Strumenti Utente

Strumenti Sito


grid:mpi-theophys

"TheoMpi on the Grid" Project

The project aims at the setting up of a operative Grid infrastructure for parallel jobs for the theoretical physics community of INFN. https://web.infn.it/CSN4/

The researchers are registered into the Theophys Virtual Organization.

The research project are called Iniziative Specifiche.

A common configuration environment will be defined and installed on the parallel resources supporting Theophys.

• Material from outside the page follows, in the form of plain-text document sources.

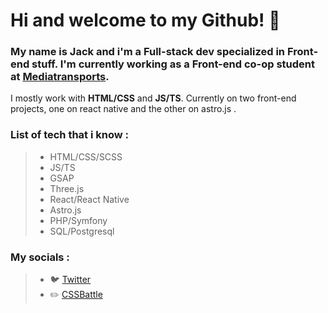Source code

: # Hi and welcome to my Github! 👋
### My name is Jack and i'm a Full-stack dev specialized in Front-end stuff. I'm currently working as a Front-end co-op student at [Mediatransports](https://mediatransports.com/).

I mostly work with **HTML/CSS** and **JS/TS**. Currently on two front-end projects, one on react native and the other on astro.js .

### List of tech that i know :
> - HTML/CSS/SCSS
> - JS/TS
> - GSAP
> - Three.js
> - React/React Native
> - Astro.js
> - PHP/Symfony
> - SQL/Postgresql

### My socials :
> - 🐦 [Twitter](https://twitter.com/TouKhen)
> - ✏️ [CSSBattle](https://cssbattle.dev/player/toukhen)
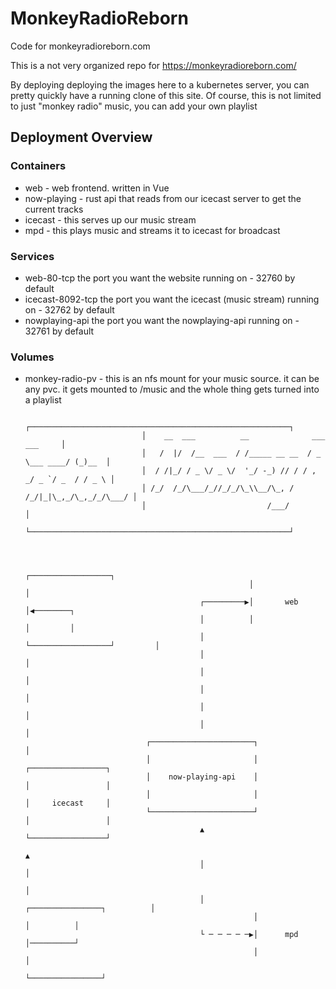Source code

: # MonkeyRadioReborn
Code for monkeyradioreborn.com

This is a not very organized repo for https://monkeyradioreborn.com/

By deploying deploying the images here to a kubernetes server, you can pretty quickly have a running clone of this site.  Of course, this is not limited to just "monkey radio" music, you can add your own playlist

## Deployment Overview
### Containers
- web - web frontend. written in Vue
- now-playing - rust api that reads from our icecast server to get the current tracks
- icecast - this serves up our music stream
- mpd - this plays music and streams it to icecast for broadcast
### Services
- web-80-tcp the port you want the website running on - 32760 by default
- icecast-8092-tcp the port you want the icecast (music stream) running on - 32762 by default
- nowplaying-api the port you want the nowplaying-api running on - 32761 by default
### Volumes
- monkey-radio-pv - this is an nfs mount for your music source.  it can be any pvc.  it gets mounted to /music and the whole thing gets turned into a playlist
                                                                                          
                                                                                               
                                ┌──────────────────────────────────────────────────────────┐   
                                │    __  ___          __              ___          ___     │   
                                │   /  |/  /__  ___  / /_____ __ __  / _ \___ ____/ (_)__  │   
                                │  / /|_/ / _ \/ _ \/  '_/ -_) // / / , _/ _ `/ _  / / _ \ │   
                                │ /_/  /_/\___/_//_/_/\_\\__/\_, / /_/|_|\_,_/\_,_/_/\___/ │   
                                │                           /___/                          │   
                                └──────────────────────────────────────────────────────────┘   
                                                                                               
                                                                                               
                                                                                               
                                                        ┌──────────────────┐                   
                                                        │                  │                   
                                             ┌─────────▶│       web        │◀────────┐         
                                             │          │                  │         │         
                                             │          └──────────────────┘         │         
                                             │                                       │         
                                             │                                       │         
                                             │                                       │         
                                             │                                       │         
                                             │                                       │         
                                 ┌───────────────────────┐                           │         
                                 │                       │                  ┌─────────────────┐
                                 │    now-playing-api    │                  │                 │
                                 │                       │                  │     icecast     │
                                 └───────────────────────┘                  │                 │
                                             ▲                              └─────────────────┘
                                                                                     ▲         
                                             │                                       │         
                                                                                     │         
                                             │           ┌────────────────┐          │         
                                                         │                │          │         
                                             └ ─ ─ ─ ─ ─▶│      mpd       │──────────┘         
                                                         │                │                    
                                                         └────────────────┘                    

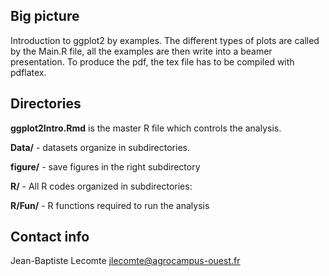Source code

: Big picture
--


Introduction to ggplot2 by examples. The different types of plots are called by the Main.R file, all the examples are then write into a beamer presentation. To produce the pdf, the tex file has to be compiled with pdflatex.

Directories
--

**ggplot2Intro.Rmd** is the master R file which controls the analysis.

**Data/**   - datasets organize in subdirectories.

**figure/** - save figures in the right subdirectory

**R/** - All R codes organized in subdirectories:

**R/Fun/** - R functions required to run the analysis  


Contact info
--
Jean-Baptiste Lecomte <jlecomte@agrocampus-ouest.fr>





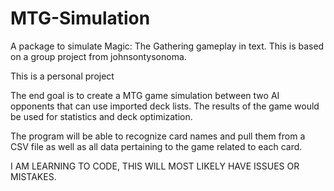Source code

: # MTG-Simulation
A package to simulate Magic: The Gathering gameplay in text. This is based on a group project from johnsontysonoma. 

This is a personal project

The end goal is to create a MTG game simulation between two AI opponents that can use imported deck lists. The results of the game would be used for statistics and deck optimization.

The program will be able to recognize card names and pull them from a CSV file as well as all data pertaining to the game related to each card.

I AM LEARNING TO CODE, THIS WILL MOST LIKELY HAVE ISSUES OR MISTAKES.
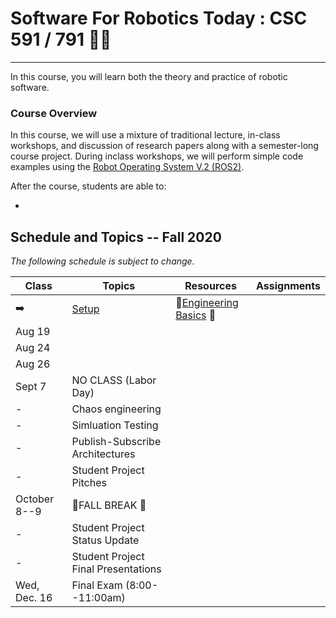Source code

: # Software For Robotics Today : CSC 591 / 791  🤖🐺

---

In this course, you will learn both the theory and practice of robotic software. 

### Course Overview

In this course, we will use a mixture of traditional lecture, in-class workshops, and discussion of research papers along with a semester-long course project.  During inclass workshops, we will perform simple code examples using the [Robot Operating System V.2 (ROS2)](http://ros.org).

After the course, students are able to:

* 

## Schedule and Topics -- Fall 2020

*The following schedule is subject to change.*

| Class    | Topics                           |  Resources | Assignments       |
|----------|----------------------------------|------------| ----------------  |
|  ➡️       | [Setup](Boot.md)             | 🥾[Engineering Basics](https://github.com/chrisparnin/EngineeringBasics) 🥾
|  Aug 19  | 
|  Aug 24  | 
|  Aug 26  | 
|  Sept 7  | NO CLASS (Labor Day)
|  -  | Chaos engineering
|  -  | Simluation Testing
|  -  | Publish-Subscribe Architectures
|  -  | Student Project Pitches
| October 8--9| 🍁FALL BREAK 🍁
|  -  | Student Project Status Update
|  -  | Student Project Final Presentations
| Wed, Dec. 16    | Final Exam (8:00--11:00am)|          |                   |


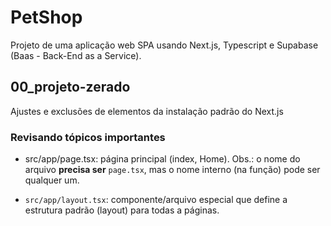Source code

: # PetShop

Projeto de uma aplicação web SPA usando Next.js, Typescript e Supabase (Baas - Back-End as a Service).

## 00_projeto-zerado

Ajustes e exclusões de elementos da instalação padrão do Next.js

### Revisando tópicos importantes

- src/app/page.tsx: página principal (index, Home). Obs.: o nome do arquivo **precisa ser** `page.tsx`, mas o nome interno (na função) pode ser qualquer um.

- `src/app/layout.tsx`: componente/arquivo especial que define a estrutura padrão (layout) para todas a páginas.
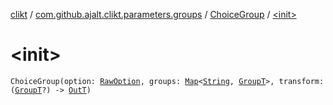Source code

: [clikt](../../index.md) / [com.github.ajalt.clikt.parameters.groups](../index.md) / [ChoiceGroup](index.md) / [&lt;init&gt;](./-init-.md)

# &lt;init&gt;

`ChoiceGroup(option: `[`RawOption`](../../com.github.ajalt.clikt.parameters.options/-raw-option.md)`, groups: `[`Map`](https://kotlinlang.org/api/latest/jvm/stdlib/kotlin.collections/-map/index.html)`<`[`String`](https://kotlinlang.org/api/latest/jvm/stdlib/kotlin/-string/index.html)`, `[`GroupT`](index.md#GroupT)`>, transform: (`[`GroupT`](index.md#GroupT)`?) -> `[`OutT`](index.md#OutT)`)`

The purpose of this document is to collect open issues and possible solutions.

WorkerNodes

Software environment
  • SL5.x x86_64
  • openMPI >= 1.3 (1.4 would be better)
  • MPICH2
  • Gnu C, C++, f77 , f95 ??
  • Support for commercial compilers?
  • Scientific libraries:
    • openMP: multithread library
    • HDF5 : Data storing and managing library.
    • Blas : Basic Linear Algebra Subprograms
    • lapack: Linear Algebra PACKage
    • GSL : Gnu Scientific Library
    • GMP: Gnu Multiprecision Library
    • GLPK: Gnu Linear Programming Kit.
    • Fftw3: Fast Fourier Transform Library
Installation example
 yum install -y yum-conf-epel.noarch
 yum install -y hdf5-devel glpk fftw3
 yum install -y libgomp blas-devel gsl-devel gmp-devel
theophys TAG

The following is a possible TAG to be published by theophys compliant sites:

GlueHostApplicationSoftwareRunTimeEnvironment: VO-theophys-gcc41 VO-theompi-gcc41 ??

Cluster

Published TAGs for MPI

Mpi-start is the way to start MPI jobs:

 MPI-START

Al least openMPI should be installed:

 MPI_OPENMPI
 MPI_OPENMPI_VERSION="x.y.z"

Shared home is recommended, but file distribution is supported by MPI-start:

 MPI_SHARED_HOME | MPI_NO_SHARED_HOME  

Remote Start-up of MPI job can be achieved via password-less SSH:

MPI_SSH_HOST_BASED_AUTH

Infiniband is recommended, but Gbit (or 10Gb) Ethernet can be used:

  MPI-Infiniband | MPI-Ethernet 
Open Issues
  • Is it possible to publish the actual number of free CPUs per queue?
  • How is CpuNumber used in the match-making process?
At the moment  CpuNumber is not used at all for match making.
Temporary solution in the JDL:
CPUNumber=n
other.GlueCEInfoTotalCPUs >= CPUNumber

JDL

Typical parallel jdl
JobType = "Normal" ;
CpuNumber = 8 ;
multithread support
SMPGranularity = 8;
WholeNodes = True;

Multithread support is desirable and it should be integrated in the middleware as soon as possible.

Open Issues
  • Is it possible to integrate Granularity/WholeNodes directly in InfnGrid?
CREAM and BLAH: see https://twiki.cern.ch/twiki/bin/view/EGEE/ParameterPassing ??
WMS: included in WMS 3.3

Parallel and sequential jobs

VOMS Roles can be used to limit the access to Parallel queues.

Voms Role = "Parallel"

The Role is assigned by the VO manager and released by VOMS only on explicit request. The user should be informed on the usage scope of the role.

Setup example
site-info.def:
PARALLEL_GROUP_ENABLE="/infngrid/ROLE=parallel"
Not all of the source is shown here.